16 – Mercredi – Moins mauvais. Violente canonnade et bombardement en ville principalement sur Sainte-Anne et Neufchâtel et Laon. à 5 h 1/2 du soir, très calme de part et d’autres.

Nuit assez calme

Carnet d'Eugène Chausson durant la guerre de 1914-1918

Voir ce beau carnet visible sur le site de petite-fille Marie-Lise Rochoy


Mercredi 16 décembre

L’armée anglaise a progressé en Flandre près de Wytschaete. Les forces franco-belges se sont avancées vers l’ouest aux environs de Nieuport et au sud d’Ypres.
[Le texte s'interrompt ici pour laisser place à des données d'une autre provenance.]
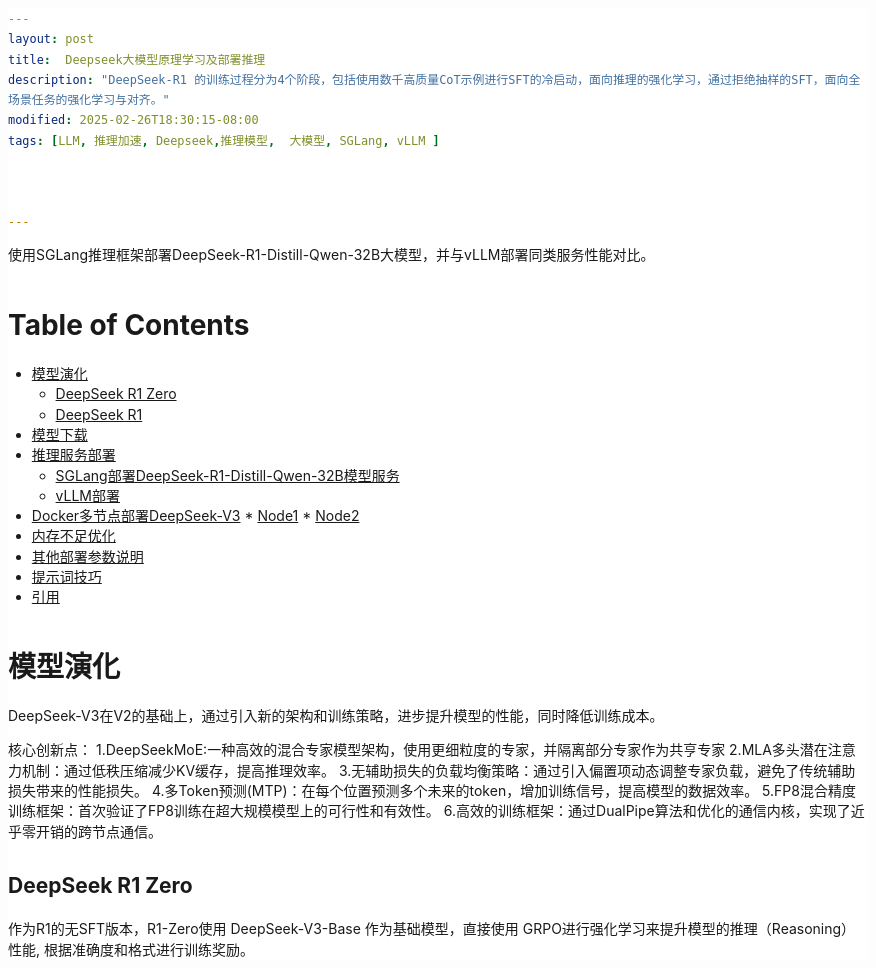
 ```yaml
---
layout: post
title:  Deepseek大模型原理学习及部署推理
description: "DeepSeek-R1 的训练过程分为4个阶段，包括使用数千高质量CoT示例进行SFT的冷启动，面向推理的强化学习，通过拒绝抽样的SFT，面向全场景任务的强化学习与对齐。"
modified: 2025-02-26T18:30:15-08:00
tags: [LLM, 推理加速, Deepseek,推理模型,  大模型, SGLang, vLLM ] 



---
```


使用SGLang推理框架部署DeepSeek-R1-Distill-Qwen-32B大模型，并与vLLM部署同类服务性能对比。



Table of Contents
=================

* [模型演化](#模型演化)
   * [DeepSeek R1 Zero](#deepseek-r1-zero)
   * [DeepSeek R1](#deepseek-r1)
* [模型下载](#模型下载)
* [推理服务部署](#推理服务部署)
   * [SGLang部署DeepSeek-R1-Distill-Qwen-32B模型服务](#sglang部署deepseek-r1-distill-qwen-32b模型服务)
   * [vLLM部署](#vllm部署)
* [Docker多节点部署DeepSeek-V3](#docker多节点部署deepseek-v3)
      * [Node1](#node1)
      * [Node2](#node2)
* [内存不足优化](#内存不足优化)
* [其他部署参数说明](#其他部署参数说明)
* [提示词技巧](#提示词技巧)
* [引用](#引用)

# 模型演化

DeepSeek-V3在V2的基础上，通过引入新的架构和训练策略，进步提升模型的性能，同时降低训练成本。

核心创新点：
1.DeepSeekMoE:一种高效的混合专家模型架构，使用更细粒度的专家，并隔离部分专家作为共亨专家
2.MLA多头潜在注意力机制：通过低秩压缩减少KV缓存，提高推理效率。
3.无辅助损失的负载均衡策略：通过引入偏置项动态调整专家负载，避免了传统辅助损失带来的性能损失。
4.多Token预测(MTP)：在每个位置预测多个未来的token，增加训练信号，提高模型的数据效率。
5.FP8混合精度训练框架：首次验证了FP8训练在超大规模模型上的可行性和有效性。
6.高效的训练框架：通过DualPipe算法和优化的通信内核，实现了近乎零开销的跨节点通信。



## DeepSeek R1 Zero

作为R1的无SFT版本，R1-Zero使用 DeepSeek-V3-Base 作为基础模型，直接使用 GRPO进行强化学习来提升模型的推理（Reasoning）性能, 根据准确度和格式进行训练奖励。
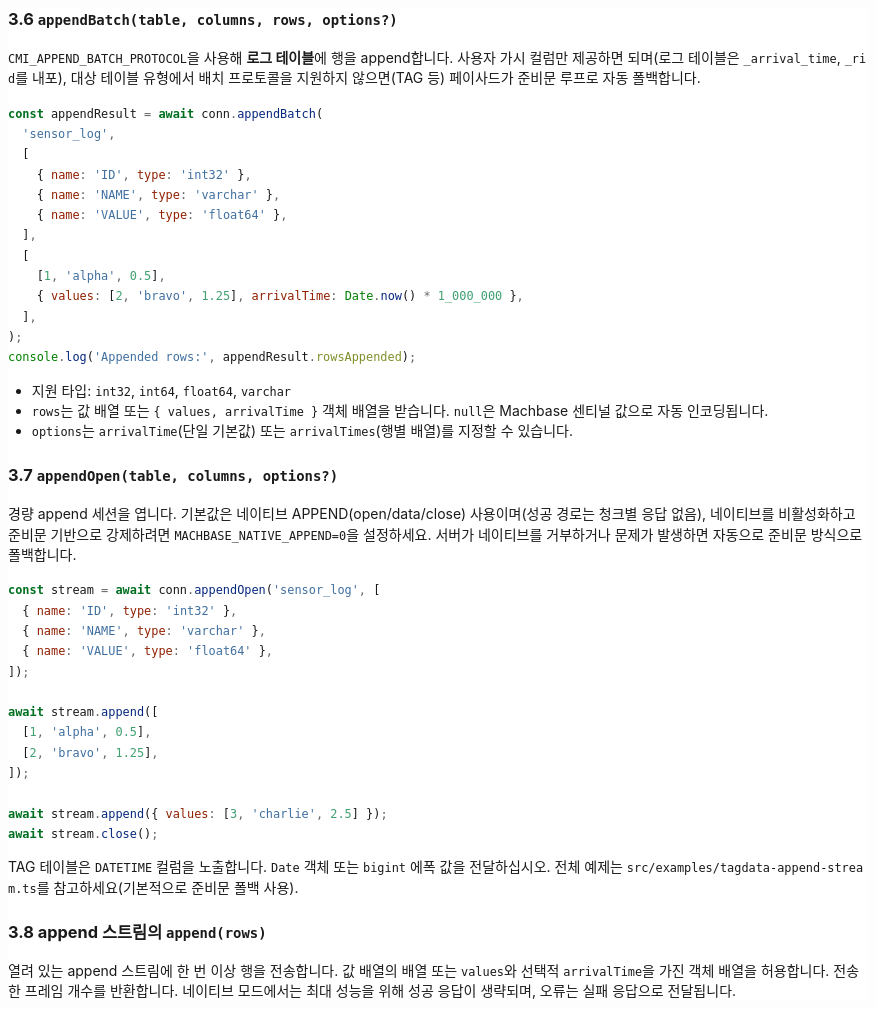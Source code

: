 ### 3.6 `appendBatch(table, columns, rows, options?)`

`CMI_APPEND_BATCH_PROTOCOL`을 사용해 **로그 테이블**에 행을 append합니다. 사용자 가시 컬럼만 제공하면 되며(로그 테이블은 `_arrival_time`, `_rid`를 내포), 대상 테이블 유형에서 배치 프로토콜을 지원하지 않으면(TAG 등) 페이사드가 준비문 루프로 자동 폴백합니다.

```js
const appendResult = await conn.appendBatch(
  'sensor_log',
  [
    { name: 'ID', type: 'int32' },
    { name: 'NAME', type: 'varchar' },
    { name: 'VALUE', type: 'float64' },
  ],
  [
    [1, 'alpha', 0.5],
    { values: [2, 'bravo', 1.25], arrivalTime: Date.now() * 1_000_000 },
  ],
);
console.log('Appended rows:', appendResult.rowsAppended);
```

- 지원 타입: `int32`, `int64`, `float64`, `varchar`
- `rows`는 값 배열 또는 `{ values, arrivalTime }` 객체 배열을 받습니다. `null`은 Machbase 센티널 값으로 자동 인코딩됩니다.
- `options`는 `arrivalTime`(단일 기본값) 또는 `arrivalTimes`(행별 배열)를 지정할 수 있습니다.

### 3.7 `appendOpen(table, columns, options?)`

경량 append 세션을 엽니다. 기본값은 네이티브 APPEND(open/data/close) 사용이며(성공 경로는 청크별 응답 없음), 네이티브를 비활성화하고 준비문 기반으로 강제하려면 `MACHBASE_NATIVE_APPEND=0`을 설정하세요. 서버가 네이티브를 거부하거나 문제가 발생하면 자동으로 준비문 방식으로 폴백합니다.

```js
const stream = await conn.appendOpen('sensor_log', [
  { name: 'ID', type: 'int32' },
  { name: 'NAME', type: 'varchar' },
  { name: 'VALUE', type: 'float64' },
]);

await stream.append([
  [1, 'alpha', 0.5],
  [2, 'bravo', 1.25],
]);

await stream.append({ values: [3, 'charlie', 2.5] });
await stream.close();
```

TAG 테이블은 `DATETIME` 컬럼을 노출합니다. `Date` 객체 또는 `bigint` 에폭 값을 전달하십시오. 전체 예제는 `src/examples/tagdata-append-stream.ts`를 참고하세요(기본적으로 준비문 폴백 사용).

### 3.8 append 스트림의 `append(rows)`

열려 있는 append 스트림에 한 번 이상 행을 전송합니다. 값 배열의 배열 또는 `values`와 선택적 `arrivalTime`을 가진 객체 배열을 허용합니다. 전송한 프레임 개수를 반환합니다. 네이티브 모드에서는 최대 성능을 위해 성공 응답이 생략되며, 오류는 실패 응답으로 전달됩니다.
Les Allemands ont bombardé à longue portée la gare de Saint-Léonard, près de Saint-Dié, et attaqué vivement, mais sans résultat, nos lignes à proximité de Thann, en Alsace.
L’avantage reste acquis aux Russes dans la région de Mlava, comme aussi sur la Bzoura, près de Lovicz.
Les Serbes ont fait retraverser le Danube et la Save aux corps autrichiens qui avaient pénétré dans leur pays.
L’Angleterre prépare le remplacement du souverain égyptien transfuge Abbas II par son oncle Hussein Kamel, qui prendra le titre de sultan. Tout lien de vassalité sera rompu entre l’Égypte et la Turquie, le premier de ces pays devenant un protectorat britannique, dont le cabinet de Londres dirigera les relations extérieures.